# Our Loft in Spain



## BobDaPaloma (Mar 20, 2012)

Hey fanciers,

I would like to ask what you are thinking about our loft in spain.
Here the video about our loft.
http://www.youtube.com/watch?v=6hP2spsXiD4&hd=1

So what do you think?


----------



## pigeon is fun (Sep 6, 2010)

Very nice.
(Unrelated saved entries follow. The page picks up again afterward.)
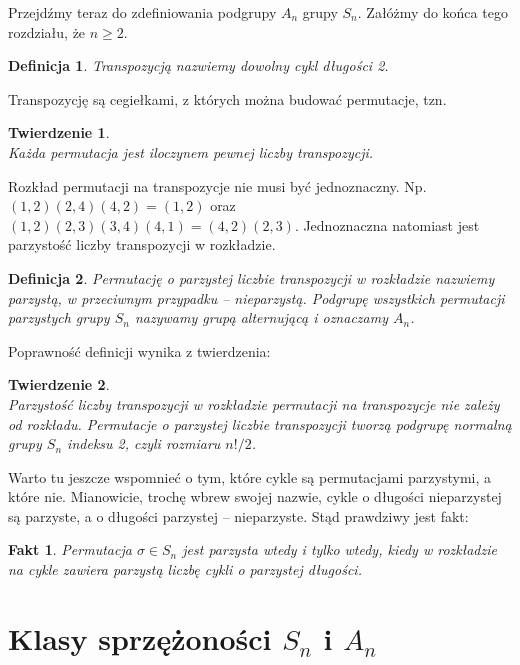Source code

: \documentclass[licencjacka]{pracamgr}
\newtheorem{deff}{Definicja}[section]
\newtheorem{thh}{Twierdzenie}[section]
\newtheorem{fact}{Fakt}[section]
\begin{document}
\pagebreak[2]

Przejdźmy teraz do zdefiniowania podgrupy $A_n$ grupy $S_n$.
Załóżmy do końca tego rozdziału, że $n \ge 2$.

\begin{deff}
	\emph{Transpozycją} nazwiemy dowolny cykl długości 2.
\end{deff}

Transpozycję są cegiełkami, z których można budować permutacje, tzn.

\begin{thh} $ $ \\
	Każda permutacja jest iloczynem pewnej liczby transpozycji.
\end{thh}

Rozkład permutacji na transpozycje nie musi być jednoznaczny.
Np. $(1, 2) (2, 4) (4, 2) = (1, 2)$ oraz $(1, 2) (2, 3) (3, 4) (4, 1) = (4, 2) (2, 3)$.
Jednoznaczna natomiast jest parzystość liczby transpozycji w rozkładzie.

\begin{deff}
	Permutację o parzystej liczbie transpozycji w rozkładzie nazwiemy \emph{parzystą}, 
	w przeciwnym przypadku -- \emph{nieparzystą}.
	Podgrupę wszystkich permutacji parzystych grupy $S_n$ nazywamy \emph{grupą alternującą} i oznaczamy $A_n$.
\end{deff}


Poprawność definicji wynika z twierdzenia:

\begin{thh}\label{thm_A_n} $ $ \\
	Parzystość liczby transpozycji w rozkładzie permutacji na transpozycje nie zależy od rozkładu.
	Permutacje o parzystej liczbie transpozycji tworzą podgrupę normalną grupy $S_n$ indeksu 2, czyli rozmiaru $n!/2$.
\end{thh}

Warto tu jeszcze wspomnieć o tym, które cykle są permutacjami parzystymi, a które nie.
Mianowicie, trochę wbrew swojej nazwie, cykle o długości nieparzystej są parzyste, 
a o długości parzystej -- nieparzyste.
Stąd prawdziwy jest fakt:

\begin{fact}\label{fact_typ_A_n}
	Permutacja $\sigma \in S_n$ jest parzysta wtedy i tylko wtedy, kiedy w rozkładzie na cykle 
	zawiera parzystą liczbę cykli o parzystej długości.
\end{fact}


\section{Klasy sprzężoności $S_n$ i $A_n$}
\end{document}
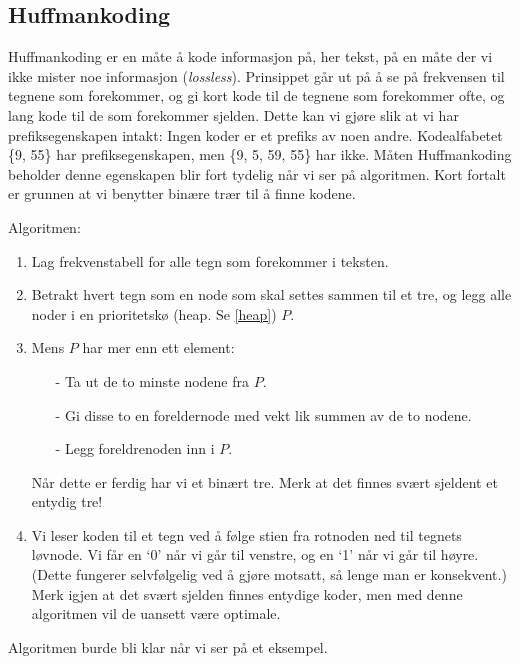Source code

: 	\subsection{\color{red}Huffmankoding}\label{huffman}
		Huffmankoding er en måte å kode informasjon på, her tekst, på en måte der vi ikke mister noe informasjon (\textit{lossless}). Prinsippet går ut på å se på frekvensen til tegnene som forekommer, og gi kort kode til de tegnene som forekommer ofte, og lang kode til de som forekommer sjelden. Dette kan vi gjøre slik at vi har prefiksegenskapen intakt: Ingen koder er et prefiks av noen andre. Kodealfabetet \{9, 55\} har prefiksegenskapen, men \{9, 5, 59, 55\} har ikke. Måten Huffmankoding beholder denne egenskapen blir fort tydelig når vi ser på algoritmen. Kort fortalt er grunnen at vi benytter binære trær til å finne kodene.
		
		Algoritmen:
		\begin{enumerate}
			\item Lag frekvenstabell for alle tegn som forekommer i teksten.
			\item Betrakt hvert tegn som en node som skal settes sammen til et tre, og legg alle noder i en prioritetskø (heap. Se \ref{heap}) $P$.
			\item Mens $P$ har mer enn ett element:
				\begin{itemize}
					\item[-] Ta ut de to minste nodene fra $P$.	
					\item[-] Gi disse to en foreldernode med vekt lik summen av de to nodene.	
					\item[-] Legg foreldrenoden inn i $P$.	
				\end{itemize}
				Når dette er ferdig har vi et binært tre. Merk at det finnes svært sjeldent et entydig tre!
			\item Vi leser koden til et tegn ved å følge stien fra rotnoden ned til tegnets løvnode. Vi får en `0' når vi går til venstre, og en `1' når vi går til høyre. (Dette fungerer selvfølgelig ved å gjøre motsatt, så lenge man er konsekvent.) Merk igjen at det svært sjelden finnes entydige koder, men med denne algoritmen vil de uansett være optimale.
		\end{enumerate}
		Algoritmen burde bli klar når vi ser på et eksempel.

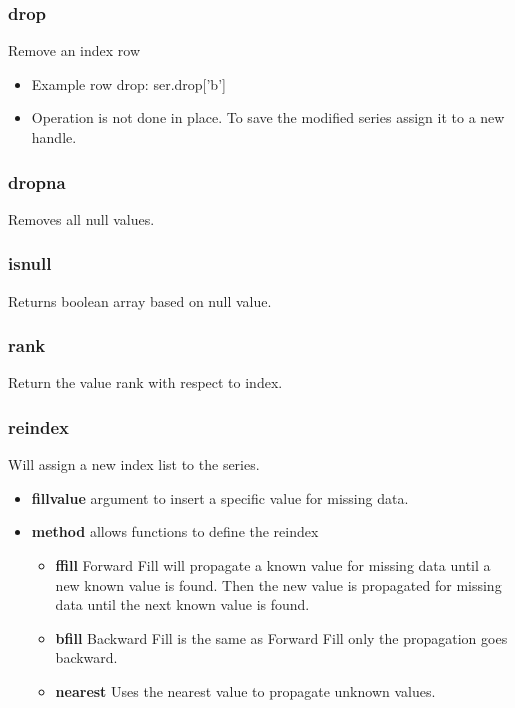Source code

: %
\subsubsection{drop}
Remove an index row
  \begin{itemize}

    \item Example row drop: ser.drop['b']

    \item Operation is not done in place.  To save the modified series
      assign it to a new handle.
  \end{itemize}

%
\subsubsection{dropna}
Removes all null values.

%
\subsubsection{isnull}
Returns boolean array based on null value.

%
\subsubsection{rank}
Return the value rank with respect to index.

%
\subsubsection{reindex}
Will assign a new index list to the series.
  \begin{itemize}

    \item \textbf{fill\textunderscore value} argument to insert a specific
      value for missing data.

    \item \textbf{method} allows functions to define the reindex
      \begin{itemize}

        \item \textbf{ffill} Forward Fill will propagate a known value for
          missing data until a new known value is found.  Then the new value
          is propagated for missing data until the next known value is found.

        \item \textbf{bfill} Backward Fill is the same as Forward Fill only
          the propagation goes backward.

        \item \textbf{nearest} Uses the nearest value to propagate unknown
          values.
      \end{itemize}
  \end{itemize}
Everybody's dream loft.


----------



## abluechipstock (Nov 26, 2010)

love the loft, there's even a tree in one of the flights!


----------



## BobDaPaloma (Mar 20, 2012)

and also a shower, dont know if that seen well in the video.


----------



## spirit wings (Mar 29, 2008)

some seriouse pigeon stuff going on in there!...lol.. great loft..and huge!


----------



## BobDaPaloma (Mar 20, 2012)

What I can say, we love our pigeons=)


----------



## perrym1962 (Oct 10, 2009)

Wow, that is possibly larger that our house!


----------



## daphilster08 (May 22, 2012)

Dang! Bigger than my house! haha nice work! would love to see them all flying!


----------



## Pollo70 (Jan 3, 2012)

Nice loftthere's people willing to rent something that size to live in! LOL! very nice! I know we all want the best for are birds they are familia


----------



## Rafael/PR (Sep 8, 2008)

wow!! that is a Huge loft , and the pigeon bath is sweet!! , awesome loft


----------